● **Required action**
Each entry needs to appear again, retyped exactly as it is below.

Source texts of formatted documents
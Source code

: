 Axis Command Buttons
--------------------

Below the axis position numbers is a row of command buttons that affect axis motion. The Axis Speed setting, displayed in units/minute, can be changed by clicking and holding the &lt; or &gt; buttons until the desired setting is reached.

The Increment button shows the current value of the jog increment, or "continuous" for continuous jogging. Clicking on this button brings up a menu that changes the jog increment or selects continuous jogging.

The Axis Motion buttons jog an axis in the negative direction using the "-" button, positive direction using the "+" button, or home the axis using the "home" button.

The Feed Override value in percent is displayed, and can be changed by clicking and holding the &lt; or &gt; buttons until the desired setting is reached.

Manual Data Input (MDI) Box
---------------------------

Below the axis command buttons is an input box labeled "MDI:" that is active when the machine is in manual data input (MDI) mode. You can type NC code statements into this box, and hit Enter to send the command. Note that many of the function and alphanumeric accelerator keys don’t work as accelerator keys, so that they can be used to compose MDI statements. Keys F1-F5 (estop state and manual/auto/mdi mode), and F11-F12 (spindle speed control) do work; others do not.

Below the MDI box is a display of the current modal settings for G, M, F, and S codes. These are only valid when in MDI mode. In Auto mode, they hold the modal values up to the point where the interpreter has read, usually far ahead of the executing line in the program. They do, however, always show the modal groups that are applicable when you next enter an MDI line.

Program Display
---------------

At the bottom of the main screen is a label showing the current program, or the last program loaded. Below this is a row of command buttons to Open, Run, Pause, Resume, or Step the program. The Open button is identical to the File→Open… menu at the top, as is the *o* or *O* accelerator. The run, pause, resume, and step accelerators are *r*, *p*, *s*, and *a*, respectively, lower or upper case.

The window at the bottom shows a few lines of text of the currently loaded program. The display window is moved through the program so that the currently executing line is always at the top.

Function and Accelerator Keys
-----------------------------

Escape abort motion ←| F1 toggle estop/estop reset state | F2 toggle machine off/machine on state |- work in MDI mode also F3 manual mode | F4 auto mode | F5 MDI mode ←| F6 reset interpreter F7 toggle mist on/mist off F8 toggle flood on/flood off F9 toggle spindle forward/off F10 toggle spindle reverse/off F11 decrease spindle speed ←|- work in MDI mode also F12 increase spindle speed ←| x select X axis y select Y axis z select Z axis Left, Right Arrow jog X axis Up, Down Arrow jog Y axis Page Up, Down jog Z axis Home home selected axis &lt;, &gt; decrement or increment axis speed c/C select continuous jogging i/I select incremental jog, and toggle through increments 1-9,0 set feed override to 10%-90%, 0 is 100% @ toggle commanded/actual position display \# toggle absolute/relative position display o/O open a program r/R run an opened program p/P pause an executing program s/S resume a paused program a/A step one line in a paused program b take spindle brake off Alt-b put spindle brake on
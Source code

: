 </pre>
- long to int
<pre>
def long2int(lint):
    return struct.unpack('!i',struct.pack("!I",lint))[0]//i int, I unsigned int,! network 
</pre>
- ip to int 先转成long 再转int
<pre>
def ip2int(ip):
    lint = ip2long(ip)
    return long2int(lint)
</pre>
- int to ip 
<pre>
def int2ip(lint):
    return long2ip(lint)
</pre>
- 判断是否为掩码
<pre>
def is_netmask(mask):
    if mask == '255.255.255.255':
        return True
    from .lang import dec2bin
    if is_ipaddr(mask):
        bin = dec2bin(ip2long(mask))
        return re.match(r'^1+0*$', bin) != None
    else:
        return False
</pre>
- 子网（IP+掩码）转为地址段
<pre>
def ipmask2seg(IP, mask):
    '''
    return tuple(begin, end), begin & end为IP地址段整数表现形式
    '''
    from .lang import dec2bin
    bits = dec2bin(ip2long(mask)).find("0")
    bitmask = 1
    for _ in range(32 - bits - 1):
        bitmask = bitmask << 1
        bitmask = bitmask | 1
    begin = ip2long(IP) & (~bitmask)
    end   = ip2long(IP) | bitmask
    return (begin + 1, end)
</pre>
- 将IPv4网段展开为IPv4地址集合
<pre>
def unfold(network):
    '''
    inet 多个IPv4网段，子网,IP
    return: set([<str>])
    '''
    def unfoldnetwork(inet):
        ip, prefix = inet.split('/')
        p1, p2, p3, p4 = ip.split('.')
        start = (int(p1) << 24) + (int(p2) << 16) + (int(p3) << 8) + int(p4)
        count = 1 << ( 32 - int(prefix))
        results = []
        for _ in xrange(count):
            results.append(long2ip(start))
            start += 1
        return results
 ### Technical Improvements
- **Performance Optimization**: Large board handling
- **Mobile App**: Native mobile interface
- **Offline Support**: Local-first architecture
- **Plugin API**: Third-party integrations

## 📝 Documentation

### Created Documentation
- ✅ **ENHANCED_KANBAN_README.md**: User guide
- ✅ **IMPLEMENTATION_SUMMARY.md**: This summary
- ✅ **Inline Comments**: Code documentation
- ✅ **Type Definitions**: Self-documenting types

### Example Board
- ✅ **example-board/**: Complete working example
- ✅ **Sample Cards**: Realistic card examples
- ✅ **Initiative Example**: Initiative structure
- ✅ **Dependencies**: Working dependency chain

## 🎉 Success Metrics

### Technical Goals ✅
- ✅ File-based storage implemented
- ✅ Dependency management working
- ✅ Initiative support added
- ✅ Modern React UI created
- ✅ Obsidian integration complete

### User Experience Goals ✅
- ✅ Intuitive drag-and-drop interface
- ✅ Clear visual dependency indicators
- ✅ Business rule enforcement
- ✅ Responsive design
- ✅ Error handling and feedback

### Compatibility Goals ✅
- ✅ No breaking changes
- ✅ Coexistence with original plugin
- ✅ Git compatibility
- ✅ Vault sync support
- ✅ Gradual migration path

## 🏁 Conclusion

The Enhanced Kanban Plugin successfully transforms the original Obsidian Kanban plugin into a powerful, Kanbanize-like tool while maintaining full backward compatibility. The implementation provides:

● **Completed exercise**
Source code

: Axis Command Buttons
--------------------

Below the axis position numbers is a row of command buttons that affect axis motion. The Axis Speed setting, displayed in units/minute, can be changed by clicking and holding the &lt; or &gt; buttons until the desired setting is reached.

The Increment button shows the current value of the jog increment, or "continuous" for continuous jogging. Clicking on this button brings up a menu that changes the jog increment or selects continuous jogging.

The Axis Motion buttons jog an axis in the negative direction using the "-" button, positive direction using the "+" button, or home the axis using the "home" button.

The Feed Override value in percent is displayed, and can be changed by clicking and holding the &lt; or &gt; buttons until the desired setting is reached.

Manual Data Input (MDI) Box
---------------------------

Below the axis command buttons is an input box labeled "MDI:" that is active when the machine is in manual data input (MDI) mode. You can type NC code statements into this box, and hit Enter to send the command. Note that many of the function and alphanumeric accelerator keys don’t work as accelerator keys, so that they can be used to compose MDI statements. Keys F1-F5 (estop state and manual/auto/mdi mode), and F11-F12 (spindle speed control) do work; others do not.

Below the MDI box is a display of the current modal settings for G, M, F, and S codes. These are only valid when in MDI mode. In Auto mode, they hold the modal values up to the point where the interpreter has read, usually far ahead of the executing line in the program. They do, however, always show the modal groups that are applicable when you next enter an MDI line.

Program Display
---------------

At the bottom of the main screen is a label showing the current program, or the last program loaded. Below this is a row of command buttons to Open, Run, Pause, Resume, or Step the program. The Open button is identical to the File→Open… menu at the top, as is the *o* or *O* accelerator. The run, pause, resume, and step accelerators are *r*, *p*, *s*, and *a*, respectively, lower or upper case.

The window at the bottom shows a few lines of text of the currently loaded program. The display window is moved through the program so that the currently executing line is always at the top.

Function and Accelerator Keys
-----------------------------

Escape abort motion ←| F1 toggle estop/estop reset state | F2 toggle machine off/machine on state |- work in MDI mode also F3 manual mode | F4 auto mode | F5 MDI mode ←| F6 reset interpreter F7 toggle mist on/mist off F8 toggle flood on/flood off F9 toggle spindle forward/off F10 toggle spindle reverse/off F11 decrease spindle speed ←|- work in MDI mode also F12 increase spindle speed ←| x select X axis y select Y axis z select Z axis Left, Right Arrow jog X axis Up, Down Arrow jog Y axis Page Up, Down jog Z axis Home home selected axis &lt;, &gt; decrement or increment axis speed c/C select continuous jogging i/I select incremental jog, and toggle through increments 1-9,0 set feed override to 10%-90%, 0 is 100% @ toggle commanded/actual position display \# toggle absolute/relative position display o/O open a program r/R run an opened program p/P pause an executing program s/S resume a paused program a/A step one line in a paused program b take spindle brake off Alt-b put spindle brake on
Source code

: </pre>
- long to int
<pre>
def long2int(lint):
    return struct.unpack('!i',struct.pack("!I",lint))[0]//i int, I unsigned int,! network 
</pre>
- ip to int 先转成long 再转int
<pre>
def ip2int(ip):
    lint = ip2long(ip)
    return long2int(lint)
</pre>
- int to ip 
<pre>
def int2ip(lint):
    return long2ip(lint)
</pre>
- 判断是否为掩码
<pre>
def is_netmask(mask):
    if mask == '255.255.255.255':
        return True
    from .lang import dec2bin
    if is_ipaddr(mask):
        bin = dec2bin(ip2long(mask))
        return re.match(r'^1+0*$', bin) != None
    else:
        return False
</pre>
- 子网（IP+掩码）转为地址段
<pre>
def ipmask2seg(IP, mask):
    '''
    return tuple(begin, end), begin & end为IP地址段整数表现形式
    '''
    from .lang import dec2bin
    bits = dec2bin(ip2long(mask)).find("0")
    bitmask = 1
    for _ in range(32 - bits - 1):
        bitmask = bitmask << 1
        bitmask = bitmask | 1
    begin = ip2long(IP) & (~bitmask)
    end   = ip2long(IP) | bitmask
    return (begin + 1, end)
</pre>
- 将IPv4网段展开为IPv4地址集合
<pre>
def unfold(network):
    '''
    inet 多个IPv4网段，子网,IP
    return: set([<str>])
    '''
    def unfoldnetwork(inet):
        ip, prefix = inet.split('/')
        p1, p2, p3, p4 = ip.split('.')
        start = (int(p1) << 24) + (int(p2) << 16) + (int(p3) << 8) + int(p4)
        count = 1 << ( 32 - int(prefix))
        results = []
        for _ in xrange(count):
            results.append(long2ip(start))
            start += 1
        return results
 ### Technical Improvements
- **Performance Optimization**: Large board handling
- **Mobile App**: Native mobile interface
- **Offline Support**: Local-first architecture
- **Plugin API**: Third-party integrations

## 📝 Documentation

### Created Documentation
- ✅ **ENHANCED_KANBAN_README.md**: User guide
- ✅ **IMPLEMENTATION_SUMMARY.md**: This summary
- ✅ **Inline Comments**: Code documentation
- ✅ **Type Definitions**: Self-documenting types

### Example Board
- ✅ **example-board/**: Complete working example
- ✅ **Sample Cards**: Realistic card examples
- ✅ **Initiative Example**: Initiative structure
- ✅ **Dependencies**: Working dependency chain

## 🎉 Success Metrics

### Technical Goals ✅
- ✅ File-based storage implemented
- ✅ Dependency management working
- ✅ Initiative support added
- ✅ Modern React UI created
- ✅ Obsidian integration complete

### User Experience Goals ✅
- ✅ Intuitive drag-and-drop interface
- ✅ Clear visual dependency indicators
- ✅ Business rule enforcement
- ✅ Responsive design
- ✅ Error handling and feedback

### Compatibility Goals ✅
- ✅ No breaking changes
- ✅ Coexistence with original plugin
- ✅ Git compatibility
- ✅ Vault sync support
- ✅ Gradual migration path

## 🏁 Conclusion

The Enhanced Kanban Plugin successfully transforms the original Obsidian Kanban plugin into a powerful, Kanbanize-like tool while maintaining full backward compatibility. The implementation provides:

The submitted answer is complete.